After his swearing-in in September 2014, President Ashraf Ghani of Afghanistan approached Pakistan sensibly. He did not demand military operations against the Haqqani Network and other Taliban networks based in Pakistan because he knew Islamabad would never do that. Rather, he pleaded with Pakistan to bring the Taliban to the negotiating table. Despite trying to smooth over relations with Pakistan after taking over the country from his predecessor, Hamid Karzai, Ghani’s stance was clear. He repeatedly said that Pakistan is in a “state of hostility with Afghanistan” and uses its proxies–chief among them, the Taliban–to exert pressure on Afghanistan for strategic gains.
This strategy of pursuing peace talks did not yield the desired result for Afghanistan. There were some occasional talks over the last two years, but the fighting has never quite gone away. The Taliban have once again vowed to launch a series of brutal attacks all over Afghanistan, invalidating and disregarding Ghani’s pleas for peace talks. A suicide attack and gun battle in Kabul in front of an National Directorate of Security (NDS) office claimed 64 lives and left 347 wounded on April 19, for example.

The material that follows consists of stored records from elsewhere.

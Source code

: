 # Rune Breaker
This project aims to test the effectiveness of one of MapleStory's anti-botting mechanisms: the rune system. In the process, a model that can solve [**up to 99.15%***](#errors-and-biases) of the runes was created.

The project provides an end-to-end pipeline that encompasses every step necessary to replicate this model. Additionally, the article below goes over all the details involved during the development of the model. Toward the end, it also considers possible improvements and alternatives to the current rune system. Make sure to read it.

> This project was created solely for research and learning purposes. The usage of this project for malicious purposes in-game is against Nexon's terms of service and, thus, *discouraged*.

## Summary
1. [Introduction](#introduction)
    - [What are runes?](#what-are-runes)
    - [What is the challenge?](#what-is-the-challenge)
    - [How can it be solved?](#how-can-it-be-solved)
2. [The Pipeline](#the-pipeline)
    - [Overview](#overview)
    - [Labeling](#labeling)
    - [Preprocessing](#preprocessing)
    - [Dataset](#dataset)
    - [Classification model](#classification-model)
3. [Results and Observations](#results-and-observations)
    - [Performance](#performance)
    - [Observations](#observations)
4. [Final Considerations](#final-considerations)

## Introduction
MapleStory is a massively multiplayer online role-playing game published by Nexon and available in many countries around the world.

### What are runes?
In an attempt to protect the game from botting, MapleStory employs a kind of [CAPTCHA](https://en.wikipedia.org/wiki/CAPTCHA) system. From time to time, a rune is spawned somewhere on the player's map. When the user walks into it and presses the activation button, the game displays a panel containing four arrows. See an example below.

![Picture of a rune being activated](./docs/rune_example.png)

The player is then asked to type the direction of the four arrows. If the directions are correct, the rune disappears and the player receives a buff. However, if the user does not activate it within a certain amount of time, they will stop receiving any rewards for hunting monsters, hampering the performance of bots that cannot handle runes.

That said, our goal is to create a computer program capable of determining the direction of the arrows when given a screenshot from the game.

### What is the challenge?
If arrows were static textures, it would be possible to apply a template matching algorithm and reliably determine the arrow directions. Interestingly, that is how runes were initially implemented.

The Taliban has done this very thing throughout the past 13 years. They give glimpses of hope for peace in the winter months, since they cannot fight in the cold, only to take up arms again once their traditional fighting season begins.
Following the Kabul attack, Ghani summoned a joint session of the two houses of parliament. He addressed the nation and made bold announcements unlike any leader since Mohammad Najuibullah in the 1990s. Ghani said he no longer wants Pakistan to bring the Taliban to the negotiating table. He also added that the Taliban shed the blood of their own people and land for others’ interests. He added that the period of amnesty and soft behavior was over. Taliban who have been sentenced to death shall be executed soon, Ghani pledged. Despite these bold remarks, he said that Afghanistan’s door is open to those who lay down their weapons and put an end to militancy. His stance was applauded by many Afghans on social media. People of Helmand province subsequently held a rally in support of the president’s remarks.

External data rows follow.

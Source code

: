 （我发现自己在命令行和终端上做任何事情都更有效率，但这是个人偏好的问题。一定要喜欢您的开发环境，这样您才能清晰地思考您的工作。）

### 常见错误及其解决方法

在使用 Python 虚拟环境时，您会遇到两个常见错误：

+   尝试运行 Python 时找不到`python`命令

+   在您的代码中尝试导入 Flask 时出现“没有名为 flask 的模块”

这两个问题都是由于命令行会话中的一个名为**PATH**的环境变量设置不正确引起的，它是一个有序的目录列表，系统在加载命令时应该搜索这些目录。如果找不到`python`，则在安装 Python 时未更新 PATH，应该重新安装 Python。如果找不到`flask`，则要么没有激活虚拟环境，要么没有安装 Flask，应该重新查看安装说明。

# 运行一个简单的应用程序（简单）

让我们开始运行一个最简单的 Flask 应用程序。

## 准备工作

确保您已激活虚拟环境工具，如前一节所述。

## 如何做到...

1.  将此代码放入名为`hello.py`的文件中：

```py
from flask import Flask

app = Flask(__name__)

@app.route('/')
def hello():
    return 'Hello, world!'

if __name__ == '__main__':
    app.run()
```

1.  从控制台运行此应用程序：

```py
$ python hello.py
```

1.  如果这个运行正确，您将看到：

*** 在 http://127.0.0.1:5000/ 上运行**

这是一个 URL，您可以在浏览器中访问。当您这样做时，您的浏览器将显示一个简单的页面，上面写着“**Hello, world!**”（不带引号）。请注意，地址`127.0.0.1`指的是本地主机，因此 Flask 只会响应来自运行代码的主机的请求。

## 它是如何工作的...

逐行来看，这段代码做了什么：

This is a major shift in Afghanistan’s outreach strategy to Pakistan and the Taliban. Karzai played at soft diplomacy with Pakistan throughout his presidency, in a bid to convince Islamabad to bring the Taliban to peace talks. He once publicly stated that he would side with Pakistan if there were to be a war between the United States and Pakistan; he even called the Taliban his “brothers.” But none of this rhetoric produced results.
Ghani’s statement at the joint session was not driven merely by emotion. He laid the ground for his strategy. Pakistan has always disowned the Taliban, but Ghani’s multilateral diplomacy essentially saw Pakistan confess that the Taliban are trained and sheltered in Pakistan. During his tour to the United States in March, Pakistan’s foreign affairs adviser, Sartaj Aziz, admitted that Pakistan houses the Afghan Taliban.

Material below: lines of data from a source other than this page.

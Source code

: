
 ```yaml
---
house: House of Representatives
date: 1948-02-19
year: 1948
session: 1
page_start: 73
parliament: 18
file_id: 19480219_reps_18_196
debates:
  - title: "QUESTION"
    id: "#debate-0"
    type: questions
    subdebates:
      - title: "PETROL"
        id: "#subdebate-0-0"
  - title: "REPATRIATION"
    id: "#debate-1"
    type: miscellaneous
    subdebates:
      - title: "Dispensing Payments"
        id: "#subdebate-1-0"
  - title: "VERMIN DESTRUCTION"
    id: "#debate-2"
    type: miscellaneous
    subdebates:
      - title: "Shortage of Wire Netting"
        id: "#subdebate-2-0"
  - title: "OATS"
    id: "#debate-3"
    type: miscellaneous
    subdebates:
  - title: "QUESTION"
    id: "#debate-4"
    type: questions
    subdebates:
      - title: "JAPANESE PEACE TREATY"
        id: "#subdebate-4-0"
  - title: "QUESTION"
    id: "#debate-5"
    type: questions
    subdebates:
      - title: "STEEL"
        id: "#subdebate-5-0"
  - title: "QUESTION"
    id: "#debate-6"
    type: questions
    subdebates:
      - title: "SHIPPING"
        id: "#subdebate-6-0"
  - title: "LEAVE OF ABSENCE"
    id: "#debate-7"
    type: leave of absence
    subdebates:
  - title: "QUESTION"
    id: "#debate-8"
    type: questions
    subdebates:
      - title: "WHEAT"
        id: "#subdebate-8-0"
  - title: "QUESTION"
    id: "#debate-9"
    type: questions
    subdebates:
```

On top of everything, Ghani is making advancements on diplomatic and military grounds with regional countries. His approach toward Central Asian countries is another example of his pragmatic diplomacy. Central Asian countries share the same fear of Islamist expansion in the region, as does Russia. Ghani’s national security adviser and top decision maker, Hanif Atmar, played a considerable role in furthering diplomatic missions with Russia, China, and India. Atmar traveled to India in November 2015 and China in April 2016. His visits with Russian officials and tour to China brought fruit militarily. China offered military aid to the Afghan National Army following Atmar’s visit to Beijing.
Moreover, after Russia allegedly approached the Taliban to help the group fight ISIS in Afghanistan, Atmar tried to convince Moscow that it was in its best interest to support Afghan forces instead of the Taliban–not only to fight ISIS, but all militant groups. Following his talks with Russian officials, Moscow gifted 10,000 automatic rifles to the Afghan Security Forces. Ten thousand automatic rifles might not mean a lot for a country’s military, but Moscow’s willingness for military cooperation speaks to the success of Ghani’s regional outreach.
The Taliban’s number one demand for a long time has been the withdrawal of the U.S. military from Afghanistan, but they continue their offensives, even after the U.S. military completely ended its combat mission in 2014. Thirteen years of appeasement and amnesty could not convince the Taliban to cut a peace deal. It is now sensible to stop investing Afghanistan’s resources in peace talks and start investing them in building up the country’s security forces. Finally, Afghanistan must put more diplomatic pressure on Pakistan and encourage the international community to do the same. This is now Ashraf Ghani’s plan.
Samim Arif is an Afghan Fulbright scholar. He studies Political Journalism and Public Relations at Indiana University.